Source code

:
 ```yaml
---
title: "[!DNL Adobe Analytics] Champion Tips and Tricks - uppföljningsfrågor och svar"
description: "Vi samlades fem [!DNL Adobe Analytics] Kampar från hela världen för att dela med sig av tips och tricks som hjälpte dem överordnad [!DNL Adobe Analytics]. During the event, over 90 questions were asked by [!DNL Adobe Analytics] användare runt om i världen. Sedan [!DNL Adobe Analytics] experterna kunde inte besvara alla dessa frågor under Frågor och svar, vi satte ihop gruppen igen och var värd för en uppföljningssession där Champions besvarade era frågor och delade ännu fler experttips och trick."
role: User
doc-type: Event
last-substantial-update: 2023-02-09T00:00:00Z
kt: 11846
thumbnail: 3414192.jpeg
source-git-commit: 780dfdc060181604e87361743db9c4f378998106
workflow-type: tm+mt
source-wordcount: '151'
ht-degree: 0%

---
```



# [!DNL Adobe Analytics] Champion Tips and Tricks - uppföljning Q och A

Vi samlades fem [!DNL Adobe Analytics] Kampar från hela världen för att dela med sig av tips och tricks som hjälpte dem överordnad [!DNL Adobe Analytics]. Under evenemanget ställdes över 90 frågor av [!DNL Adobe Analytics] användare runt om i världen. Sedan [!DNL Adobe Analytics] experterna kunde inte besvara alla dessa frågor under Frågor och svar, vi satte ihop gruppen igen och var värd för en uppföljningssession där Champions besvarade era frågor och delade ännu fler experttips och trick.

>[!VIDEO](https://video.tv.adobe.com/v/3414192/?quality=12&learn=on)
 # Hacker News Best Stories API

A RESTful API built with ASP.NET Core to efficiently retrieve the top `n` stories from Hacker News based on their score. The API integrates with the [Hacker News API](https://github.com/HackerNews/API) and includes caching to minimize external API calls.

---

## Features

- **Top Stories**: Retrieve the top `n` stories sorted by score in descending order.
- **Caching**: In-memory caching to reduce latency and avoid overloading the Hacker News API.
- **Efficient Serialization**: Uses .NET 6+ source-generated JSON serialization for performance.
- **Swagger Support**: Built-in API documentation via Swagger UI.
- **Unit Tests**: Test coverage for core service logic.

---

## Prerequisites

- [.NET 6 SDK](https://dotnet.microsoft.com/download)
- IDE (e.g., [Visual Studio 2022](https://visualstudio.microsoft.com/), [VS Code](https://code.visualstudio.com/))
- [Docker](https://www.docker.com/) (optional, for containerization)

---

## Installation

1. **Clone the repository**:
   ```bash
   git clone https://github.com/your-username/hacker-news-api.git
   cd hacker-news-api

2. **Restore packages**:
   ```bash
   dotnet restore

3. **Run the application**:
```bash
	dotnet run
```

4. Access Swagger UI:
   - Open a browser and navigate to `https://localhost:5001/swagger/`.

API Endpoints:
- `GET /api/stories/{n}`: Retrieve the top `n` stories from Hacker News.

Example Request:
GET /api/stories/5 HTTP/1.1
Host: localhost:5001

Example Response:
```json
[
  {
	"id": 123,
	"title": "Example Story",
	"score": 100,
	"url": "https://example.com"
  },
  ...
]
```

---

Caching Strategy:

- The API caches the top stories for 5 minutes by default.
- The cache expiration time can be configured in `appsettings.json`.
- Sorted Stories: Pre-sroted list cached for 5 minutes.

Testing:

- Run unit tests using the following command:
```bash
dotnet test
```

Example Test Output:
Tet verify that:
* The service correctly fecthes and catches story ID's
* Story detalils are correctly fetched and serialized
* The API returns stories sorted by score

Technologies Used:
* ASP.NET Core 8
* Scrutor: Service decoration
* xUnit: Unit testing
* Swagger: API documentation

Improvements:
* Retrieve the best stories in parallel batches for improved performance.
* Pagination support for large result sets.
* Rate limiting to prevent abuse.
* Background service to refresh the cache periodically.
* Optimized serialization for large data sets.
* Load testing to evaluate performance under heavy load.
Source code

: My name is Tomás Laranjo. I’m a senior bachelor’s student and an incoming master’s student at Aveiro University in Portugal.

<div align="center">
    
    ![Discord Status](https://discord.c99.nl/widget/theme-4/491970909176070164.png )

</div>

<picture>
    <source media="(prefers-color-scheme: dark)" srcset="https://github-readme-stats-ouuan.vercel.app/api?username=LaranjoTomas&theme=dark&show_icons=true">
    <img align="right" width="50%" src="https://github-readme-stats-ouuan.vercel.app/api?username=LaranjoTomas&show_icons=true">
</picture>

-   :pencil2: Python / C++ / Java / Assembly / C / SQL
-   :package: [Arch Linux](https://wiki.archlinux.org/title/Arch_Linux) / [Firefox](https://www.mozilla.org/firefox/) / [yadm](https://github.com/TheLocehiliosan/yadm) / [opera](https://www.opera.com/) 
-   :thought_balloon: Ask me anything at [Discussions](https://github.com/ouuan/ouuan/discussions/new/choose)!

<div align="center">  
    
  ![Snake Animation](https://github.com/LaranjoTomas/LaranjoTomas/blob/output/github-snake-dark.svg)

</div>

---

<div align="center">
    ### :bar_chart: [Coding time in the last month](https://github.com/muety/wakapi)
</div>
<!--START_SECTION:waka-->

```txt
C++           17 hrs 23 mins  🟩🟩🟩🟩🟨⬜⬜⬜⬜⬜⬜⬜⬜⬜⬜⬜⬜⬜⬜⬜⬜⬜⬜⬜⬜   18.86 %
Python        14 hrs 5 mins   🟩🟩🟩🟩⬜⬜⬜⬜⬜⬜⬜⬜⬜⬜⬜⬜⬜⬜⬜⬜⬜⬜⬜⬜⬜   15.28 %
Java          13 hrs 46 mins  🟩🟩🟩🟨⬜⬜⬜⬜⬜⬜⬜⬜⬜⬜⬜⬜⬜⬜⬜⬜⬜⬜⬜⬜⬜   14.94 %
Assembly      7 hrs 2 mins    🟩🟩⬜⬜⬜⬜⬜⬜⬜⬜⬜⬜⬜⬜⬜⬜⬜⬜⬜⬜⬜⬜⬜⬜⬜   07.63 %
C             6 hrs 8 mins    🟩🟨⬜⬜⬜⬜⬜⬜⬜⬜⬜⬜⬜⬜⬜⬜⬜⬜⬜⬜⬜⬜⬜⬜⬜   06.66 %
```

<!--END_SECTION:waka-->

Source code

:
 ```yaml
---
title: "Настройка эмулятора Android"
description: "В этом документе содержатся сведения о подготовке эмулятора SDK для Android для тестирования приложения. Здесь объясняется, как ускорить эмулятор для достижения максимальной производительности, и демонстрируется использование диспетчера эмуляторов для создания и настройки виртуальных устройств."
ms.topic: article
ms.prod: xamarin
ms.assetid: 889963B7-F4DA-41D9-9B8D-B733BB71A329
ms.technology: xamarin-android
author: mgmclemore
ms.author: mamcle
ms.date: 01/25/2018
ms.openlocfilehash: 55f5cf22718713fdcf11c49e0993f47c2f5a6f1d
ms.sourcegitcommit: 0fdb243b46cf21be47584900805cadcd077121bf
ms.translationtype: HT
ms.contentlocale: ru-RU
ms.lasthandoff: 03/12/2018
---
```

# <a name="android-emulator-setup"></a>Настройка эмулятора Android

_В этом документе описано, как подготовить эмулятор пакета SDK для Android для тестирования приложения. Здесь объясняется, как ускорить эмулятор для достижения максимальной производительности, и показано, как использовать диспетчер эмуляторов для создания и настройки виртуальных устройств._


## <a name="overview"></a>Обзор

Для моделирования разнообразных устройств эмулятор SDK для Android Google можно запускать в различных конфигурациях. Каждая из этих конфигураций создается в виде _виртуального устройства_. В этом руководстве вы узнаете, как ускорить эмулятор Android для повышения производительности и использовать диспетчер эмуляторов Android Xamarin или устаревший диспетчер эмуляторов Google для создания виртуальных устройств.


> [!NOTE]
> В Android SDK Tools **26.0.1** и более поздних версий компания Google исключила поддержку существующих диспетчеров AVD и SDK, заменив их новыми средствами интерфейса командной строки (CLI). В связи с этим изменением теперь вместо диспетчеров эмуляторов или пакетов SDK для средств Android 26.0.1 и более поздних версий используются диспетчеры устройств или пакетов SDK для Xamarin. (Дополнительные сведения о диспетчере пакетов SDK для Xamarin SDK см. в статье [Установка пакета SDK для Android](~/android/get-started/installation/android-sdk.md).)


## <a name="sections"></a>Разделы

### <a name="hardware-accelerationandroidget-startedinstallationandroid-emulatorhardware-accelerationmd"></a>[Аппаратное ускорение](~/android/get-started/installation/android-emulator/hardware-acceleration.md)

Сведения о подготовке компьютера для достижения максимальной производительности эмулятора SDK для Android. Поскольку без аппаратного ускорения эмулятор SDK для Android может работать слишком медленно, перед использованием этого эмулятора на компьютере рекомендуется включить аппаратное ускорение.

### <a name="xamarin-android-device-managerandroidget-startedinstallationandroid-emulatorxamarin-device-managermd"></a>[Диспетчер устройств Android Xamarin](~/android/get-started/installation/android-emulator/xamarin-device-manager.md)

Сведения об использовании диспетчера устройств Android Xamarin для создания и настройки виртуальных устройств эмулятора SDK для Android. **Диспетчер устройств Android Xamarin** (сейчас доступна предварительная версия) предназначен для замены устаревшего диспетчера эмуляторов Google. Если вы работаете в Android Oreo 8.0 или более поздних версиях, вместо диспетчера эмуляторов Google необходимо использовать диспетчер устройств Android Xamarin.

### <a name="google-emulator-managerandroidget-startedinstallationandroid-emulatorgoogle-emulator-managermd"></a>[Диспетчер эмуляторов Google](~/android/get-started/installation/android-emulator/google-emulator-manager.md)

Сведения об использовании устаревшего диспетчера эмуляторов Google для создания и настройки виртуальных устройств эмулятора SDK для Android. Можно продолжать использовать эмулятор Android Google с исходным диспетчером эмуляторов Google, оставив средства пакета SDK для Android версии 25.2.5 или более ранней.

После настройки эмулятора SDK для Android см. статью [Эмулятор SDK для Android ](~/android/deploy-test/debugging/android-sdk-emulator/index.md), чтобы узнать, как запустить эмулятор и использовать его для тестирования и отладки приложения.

· · · ·

Task requirements -
Tally the lines of the listing that hold the string "localhost", then reply with that number alone.

Your response -
2